As it happens, I have just returned from the Fourth Dialogue on Exchanges and Mutual Learning Among Civilizations in the ancient Silk Road oasis of Dunhuang, China, where three hundred delegates from sixty countries, including writers, sinologists, lawyers, political figures, and representatives of NGOs, gathered to trade ideas about cultural exchanges—and connect. Diversity, that bugaboo of the Trump administration, was in one language or another on everybody’s tongue; also tariffs and Trump’s promise to revoke the visas of the 275,000 Chinese students in America. It was, as you might imagine, disconcerting for me to be invited to speak about some of the Chinese writers I have hosted in Iowa City, including Mo Yan, Su Tong, Yu Hua, Liu Rei, and Xi Chuan, knowing that my staff and I must reimagine what part the IWP, stripped of its federal support and cultural diplomatic role, will play in the literary ecosystem. We must reinvent ourselves, so to say, which is what writers are always obliged to do, no?

In Dunhuang I had the good luck to spend an afternoon visiting the Mogao Caves, also known as the Thousand Buddha Caves, a UNESCO World Heritage Site comprised of grottoes carved into the cliffs above the Dachuan River in Gansu Province and decorated with the most beautiful Buddhist wall paintings and sculptures, some dating back to 366 AD. Here was a place of worship central to the Tang dynasty, where I found myself recalling my introduction as an undergraduate to Ezra Pound’s Cathay: how his translations of classical Chinese poetry shaped the development of modernist poetics, which in turn inspired some of my own poems.
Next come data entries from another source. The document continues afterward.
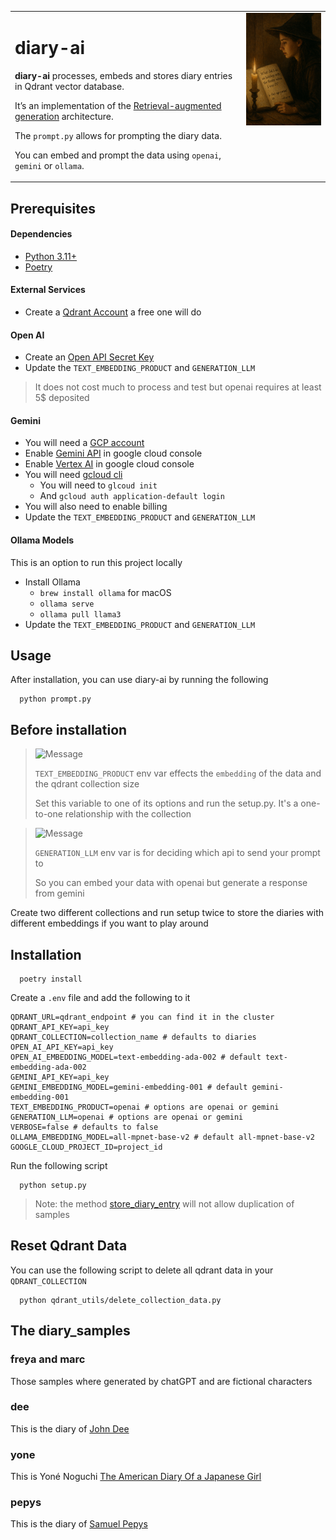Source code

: <table style="border: none;">
  <tr>
    <td style="vertical-align: top;">
      <h1>diary-ai</h1>
      <p>
        <strong>diary-ai</strong> processes, embeds and stores diary entries in Qdrant vector database.
      </p>
      <p>
        It’s an implementation of the
        <a href="https://en.wikipedia.org/wiki/Retrieval-augmented_generation">Retrieval-augmented generation</a> architecture.
      </p>
      <p>
        The <code>prompt.py</code> allows for prompting the diary data.
      </p>
      <p>
        You can embed and prompt the data using <code>openai</code>, <code>gemini</code> or <code>ollama</code>.
      </p>
    </td>
    <td style="text-align: right; vertical-align: top;">
      <img src="./images/wizard_diary.png" width="200" alt="Wizard Diary Logo" />
    </td>
  </tr>
</table>


## Prerequisites

#### Dependencies
* [Python 3.11+](https://www.python.org/downloads/)
* [Poetry](https://python-poetry.org/docs/#installation)

#### External Services
* Create a [Qdrant Account](https://qdrant.tech/) a free one will do

#### Open AI
* Create an [Open API Secret Key](https://platform.openai.com/api-keys)
* Update the `TEXT_EMBEDDING_PRODUCT` and `GENERATION_LLM`

> It does not cost much to process and test but openai requires at least 5$ deposited

#### Gemini
* You will need a [GCP account](https://cloud.google.com/cloud-console)
* Enable [Gemini API](https://ai.google.dev/) in google cloud console
* Enable [Vertex AI](https://cloud.google.com/vertex-ai) in google cloud console
* You will need [gcloud cli](https://cloud.google.com/sdk/docs/install)
  * You will need to `glcoud init`
  * And `gcloud auth application-default login`
* You will also need to enable billing
* Update the `TEXT_EMBEDDING_PRODUCT` and `GENERATION_LLM`

#### Ollama Models
This is an option to run this project locally
* Install Ollama
  * `brew install ollama` for macOS
  * `ollama serve`
  * `ollama pull llama3`
* Update the `TEXT_EMBEDDING_PRODUCT` and `GENERATION_LLM`

## Usage

After installation, you can use diary-ai by running the following

```shell
  python prompt.py
```
## Before installation

> ![Message](https://img.shields.io/badge/TEXT_EMBEDDING_PRODUCT-EMBEDDING-green)
> 
> `TEXT_EMBEDDING_PRODUCT` env var effects the `embedding` of the data and the qdrant collection size
> 
> Set this variable to one of its options and run the setup.py. It's a one-to-one relationship with the collection

> ![Message](https://img.shields.io/badge/GENERATION__API-LLM-green) 
> 
>`GENERATION_LLM` env var is for deciding which api to send your prompt to 
> 
> So you can embed your data with openai but generate a response from gemini

Create two different collections and run setup twice to store the diaries with different embeddings
if you want to play around


## Installation

```shell
  poetry install
```

Create a `.env` file and add the following to it

```dotenv
QDRANT_URL=qdrant_endpoint # you can find it in the cluster
QDRANT_API_KEY=api_key
QDRANT_COLLECTION=collection_name # defaults to diaries
OPEN_AI_API_KEY=api_key
OPEN_AI_EMBEDDING_MODEL=text-embedding-ada-002 # default text-embedding-ada-002
GEMINI_API_KEY=api_key
GEMINI_EMBEDDING_MODEL=gemini-embedding-001 # default gemini-embedding-001
TEXT_EMBEDDING_PRODUCT=openai # options are openai or gemini
GENERATION_LLM=openai # options are openai or gemini
VERBOSE=false # defaults to false
OLLAMA_EMBEDDING_MODEL=all-mpnet-base-v2 # default all-mpnet-base-v2
GOOGLE_CLOUD_PROJECT_ID=project_id
```

Run the following script

```shell
  python setup.py
```

> Note: the method [store_diary_entry](qdrant_utils/qdrant_repository.py) will not allow duplication of samples

## Reset Qdrant Data
You can use the following script to delete all qdrant data in your `QDRANT_COLLECTION`

```shell
  python qdrant_utils/delete_collection_data.py
```

## The diary_samples

### freya and marc
Those samples where generated by chatGPT and are fictional characters

### dee
This is the diary of [John Dee](https://www.gutenberg.org/ebooks/19553)

### yone
This is Yoné Noguchi [The American Diary Of a Japanese Girl](https://www.gutenberg.org/ebooks/63256)

### pepys
This is the diary of [Samuel Pepys](https://www.gutenberg.org/ebooks/4200)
And now I thought about the Library Cave, a treasure trove of some 50,000 scrolls and manuscripts of literature, philosophy, art, and medicine, composed in Chinese, Tibetan, Uyghur, Sanskrit, Hebrew, and other languages: how it was inexplicably sealed off in the eleventh century and forgotten until 1900, when a Taoist priest discovered it, thereby saving some portion of a literary inheritance that no one knew anything about. This is, if you like, a study in connections made, missed, and, perhaps, reestablished.

“By itself, wrong spreads nearly five pages/ in the OED,” Williams Matthews observes in A Happy Childhood’s concluding suite of poems, “and meant in its ancestral forms/ curved, bent, the rib of a ship—neither/ straight, nor true, but apt for its work.” His meditation on what it means to be in the wrong ends with a question that has haunted me in this troubling time: “The detection of wrong and the study of error/ are lonely chores; though who is wrong by himself, // and who is by himself except in error?” Pariah states do not emerge by accident but by one error after another, the sum total of which leave their citizens isolated from the rest of the world. And while it may be impossible to enumerate all the wrongs the Trump administration has inflicted on our body politic, denizens of the Republic of Letters know we have our work cut out for us.